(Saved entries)
^^^^^^^^^^^^^^^^
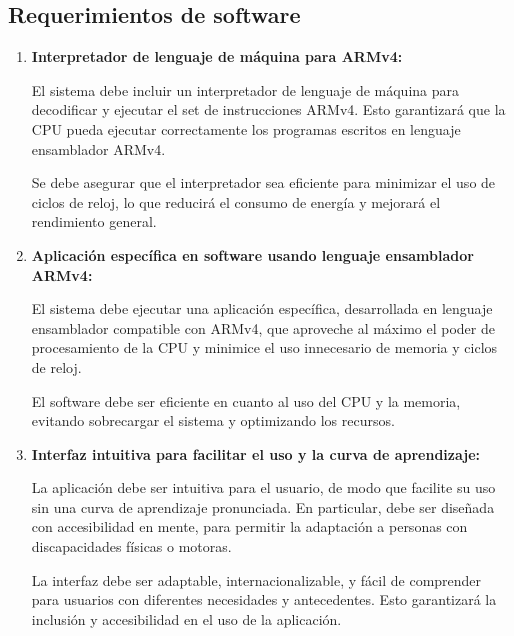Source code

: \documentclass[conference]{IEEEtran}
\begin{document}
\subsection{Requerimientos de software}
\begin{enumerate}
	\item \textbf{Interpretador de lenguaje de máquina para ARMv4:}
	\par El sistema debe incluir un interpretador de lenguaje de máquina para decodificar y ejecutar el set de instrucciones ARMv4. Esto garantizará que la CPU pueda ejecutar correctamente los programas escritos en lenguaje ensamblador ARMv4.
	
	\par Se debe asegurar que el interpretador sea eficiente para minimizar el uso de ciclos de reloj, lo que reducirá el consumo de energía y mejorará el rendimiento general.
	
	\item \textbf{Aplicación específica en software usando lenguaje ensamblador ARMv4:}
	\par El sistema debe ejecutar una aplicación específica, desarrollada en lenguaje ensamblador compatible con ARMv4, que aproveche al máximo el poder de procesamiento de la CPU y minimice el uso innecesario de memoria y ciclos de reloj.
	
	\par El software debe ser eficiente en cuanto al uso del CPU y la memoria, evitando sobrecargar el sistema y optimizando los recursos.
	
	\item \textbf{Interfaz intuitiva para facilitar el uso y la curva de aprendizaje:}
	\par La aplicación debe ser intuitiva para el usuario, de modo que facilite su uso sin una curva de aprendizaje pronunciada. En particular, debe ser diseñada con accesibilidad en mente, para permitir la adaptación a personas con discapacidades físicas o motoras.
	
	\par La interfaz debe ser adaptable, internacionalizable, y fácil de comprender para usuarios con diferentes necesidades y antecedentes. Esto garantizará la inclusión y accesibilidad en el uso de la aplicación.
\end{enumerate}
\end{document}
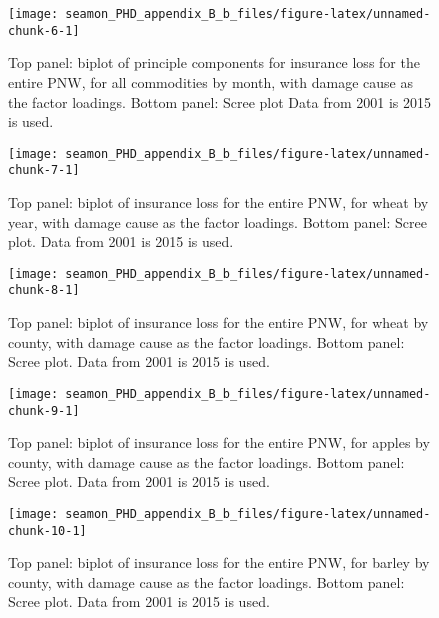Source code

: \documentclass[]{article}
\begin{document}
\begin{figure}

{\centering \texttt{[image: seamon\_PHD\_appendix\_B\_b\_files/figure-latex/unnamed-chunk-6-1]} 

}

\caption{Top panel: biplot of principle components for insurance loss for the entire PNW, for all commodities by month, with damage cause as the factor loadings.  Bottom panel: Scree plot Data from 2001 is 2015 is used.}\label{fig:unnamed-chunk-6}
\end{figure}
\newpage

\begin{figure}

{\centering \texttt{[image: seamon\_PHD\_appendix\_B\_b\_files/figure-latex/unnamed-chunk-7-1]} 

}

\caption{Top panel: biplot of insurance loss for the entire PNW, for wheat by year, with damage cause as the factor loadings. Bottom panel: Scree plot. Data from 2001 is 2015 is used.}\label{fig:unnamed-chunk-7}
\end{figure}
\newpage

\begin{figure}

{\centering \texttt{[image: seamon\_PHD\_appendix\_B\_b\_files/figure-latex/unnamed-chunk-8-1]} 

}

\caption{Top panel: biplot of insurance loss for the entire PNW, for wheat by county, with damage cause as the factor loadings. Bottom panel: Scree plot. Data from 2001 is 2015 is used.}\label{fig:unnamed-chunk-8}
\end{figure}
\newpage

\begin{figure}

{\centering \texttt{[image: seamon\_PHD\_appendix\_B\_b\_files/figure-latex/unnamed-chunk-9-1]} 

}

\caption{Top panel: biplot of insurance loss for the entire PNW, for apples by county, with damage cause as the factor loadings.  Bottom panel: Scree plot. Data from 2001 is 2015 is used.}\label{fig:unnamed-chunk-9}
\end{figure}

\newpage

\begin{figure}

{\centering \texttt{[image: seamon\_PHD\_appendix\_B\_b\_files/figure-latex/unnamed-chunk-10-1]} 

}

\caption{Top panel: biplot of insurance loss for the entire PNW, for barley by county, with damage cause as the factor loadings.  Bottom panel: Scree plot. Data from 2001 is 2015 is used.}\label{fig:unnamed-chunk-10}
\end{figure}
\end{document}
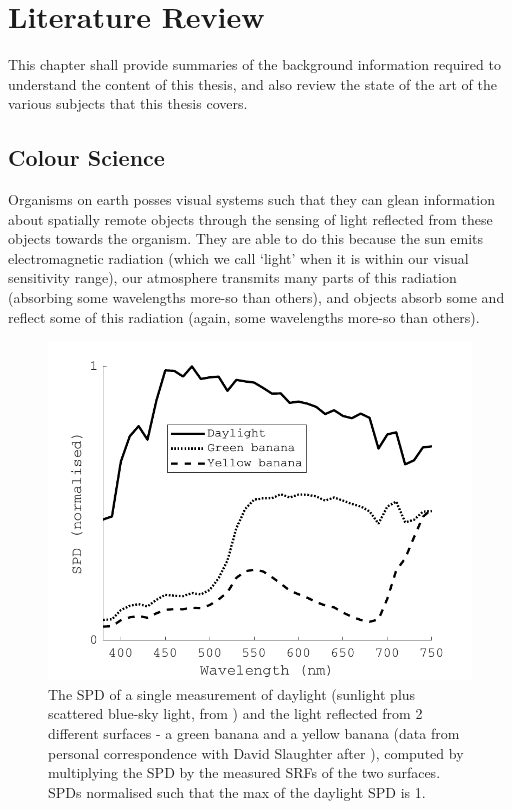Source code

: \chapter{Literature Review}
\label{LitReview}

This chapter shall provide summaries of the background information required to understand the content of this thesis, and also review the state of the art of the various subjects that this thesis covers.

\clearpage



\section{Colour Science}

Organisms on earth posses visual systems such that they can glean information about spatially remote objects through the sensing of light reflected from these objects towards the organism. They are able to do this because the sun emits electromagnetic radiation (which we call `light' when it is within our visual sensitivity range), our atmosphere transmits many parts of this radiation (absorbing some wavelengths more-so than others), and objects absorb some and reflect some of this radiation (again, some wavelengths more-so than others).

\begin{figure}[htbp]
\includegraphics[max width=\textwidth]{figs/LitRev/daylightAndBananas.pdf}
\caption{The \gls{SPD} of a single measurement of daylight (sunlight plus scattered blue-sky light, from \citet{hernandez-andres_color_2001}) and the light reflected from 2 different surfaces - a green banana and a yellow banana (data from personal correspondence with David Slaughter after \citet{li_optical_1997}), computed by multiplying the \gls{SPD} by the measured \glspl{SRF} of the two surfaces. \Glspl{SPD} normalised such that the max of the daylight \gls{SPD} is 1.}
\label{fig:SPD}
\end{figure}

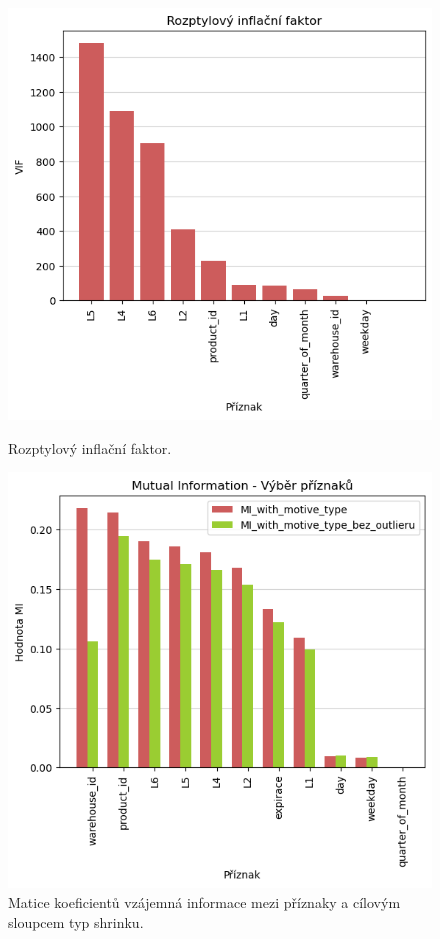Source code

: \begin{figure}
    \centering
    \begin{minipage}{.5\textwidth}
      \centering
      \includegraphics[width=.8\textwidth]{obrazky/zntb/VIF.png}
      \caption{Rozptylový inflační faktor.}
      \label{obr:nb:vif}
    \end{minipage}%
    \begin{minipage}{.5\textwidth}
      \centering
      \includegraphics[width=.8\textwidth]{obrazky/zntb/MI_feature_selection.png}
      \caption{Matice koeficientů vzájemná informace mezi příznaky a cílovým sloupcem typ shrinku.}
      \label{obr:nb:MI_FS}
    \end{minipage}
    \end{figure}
^^^^^^^^^^^^^^^^
ABOUT THIS EXERCISE
Please transcribe exactly the lines from the start of the records through the line containing "ciclos de reloj.", leaving the pictures out.

ANSWER
Source code

: \documentclass[conference]{IEEEtran}
\begin{document}
\subsection{Requerimientos de software}
\begin{enumerate}
	\item \textbf{Interpretador de lenguaje de máquina para ARMv4:}
	\par El sistema debe incluir un interpretador de lenguaje de máquina para decodificar y ejecutar el set de instrucciones ARMv4. Esto garantizará que la CPU pueda ejecutar correctamente los programas escritos en lenguaje ensamblador ARMv4.
	
	\par Se debe asegurar que el interpretador sea eficiente para minimizar el uso de ciclos de reloj, lo que reducirá el consumo de energía y mejorará el rendimiento general.
	
	\item \textbf{Aplicación específica en software usando lenguaje ensamblador ARMv4:}
	\par El sistema debe ejecutar una aplicación específica, desarrollada en lenguaje ensamblador compatible con ARMv4, que aproveche al máximo el poder de procesamiento de la CPU y minimice el uso innecesario de memoria y ciclos de reloj.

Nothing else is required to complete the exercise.